Dengan begitu, masyarakat dapat memilah dan memilih calon yang memiliki kualitas dengan ide dan gagasan. Sebaliknya, dengan minimnya calon berakibat tidak sehatnya dalam berdemokrasi. Dia berharap perlunya terobosan signifikan dalam mengatasi persoalan fenomena calon tunggal dalam Pilkada. Seperti melakukan perombakan terhadap UU Pilkada ataupun Pemilihan Umum (Pemilu).
“Esensi utama dari pelaksanaan pilkada menghadirkan khazanah demokrasi yang lurus dan bersih,” kata dia.
Setidaknya, kata politisi Partai Amanat Nasional itu, agar tercipta pendidikan demokrasi yang ujungnya menciptakan kesejahteraan masyarakat. Dia meminta agar nantinya ada keputusan yang menurunkan ambang batas dalam pilkada menjadi salah satu cara mengembalikan kehidupan demokrasi yang sehat.

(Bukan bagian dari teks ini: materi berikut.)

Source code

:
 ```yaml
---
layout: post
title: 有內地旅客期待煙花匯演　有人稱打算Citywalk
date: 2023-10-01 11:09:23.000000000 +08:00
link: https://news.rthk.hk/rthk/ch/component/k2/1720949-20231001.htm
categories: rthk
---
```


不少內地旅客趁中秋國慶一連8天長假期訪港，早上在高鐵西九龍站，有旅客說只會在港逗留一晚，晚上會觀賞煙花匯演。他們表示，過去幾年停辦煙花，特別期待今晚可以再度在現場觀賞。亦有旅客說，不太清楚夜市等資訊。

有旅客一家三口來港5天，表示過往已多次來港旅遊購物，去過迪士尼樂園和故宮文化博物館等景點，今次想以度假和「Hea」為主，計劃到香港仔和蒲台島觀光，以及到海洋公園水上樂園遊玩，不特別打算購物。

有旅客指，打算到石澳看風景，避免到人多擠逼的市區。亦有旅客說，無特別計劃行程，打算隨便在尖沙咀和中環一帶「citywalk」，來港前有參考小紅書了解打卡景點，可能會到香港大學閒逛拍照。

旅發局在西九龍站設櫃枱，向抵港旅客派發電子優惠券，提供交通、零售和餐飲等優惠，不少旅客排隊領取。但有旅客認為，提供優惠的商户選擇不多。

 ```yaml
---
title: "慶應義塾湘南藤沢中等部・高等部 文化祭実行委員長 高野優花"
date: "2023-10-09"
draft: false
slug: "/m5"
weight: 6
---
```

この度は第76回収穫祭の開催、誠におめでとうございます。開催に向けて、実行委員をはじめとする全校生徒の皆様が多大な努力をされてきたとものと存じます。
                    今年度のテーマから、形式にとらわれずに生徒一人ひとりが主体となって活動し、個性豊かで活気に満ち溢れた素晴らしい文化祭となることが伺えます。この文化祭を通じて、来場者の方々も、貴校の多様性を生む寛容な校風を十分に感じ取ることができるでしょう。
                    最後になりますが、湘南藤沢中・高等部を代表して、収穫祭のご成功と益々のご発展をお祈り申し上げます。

“Semakin banyaknya calon tunggal tanda demokrasi yang tidak sehat. Kita malu, masa yang menjadi lawan bukan yang ‘berotak’, tapi kotak,” sesalnya.
Seperti diketahui, perhelatan Pilkada bakal digelar pada 9 Desember 2020 mendatang di 270 daerah. Namun dalam perkembangannya, terdapat 31 daerah terdapat calon tunggal. Fenomena ini dua kali lipat dari Pilkada 2018 yang berjumlah 16 daerah dengan calon tunggal.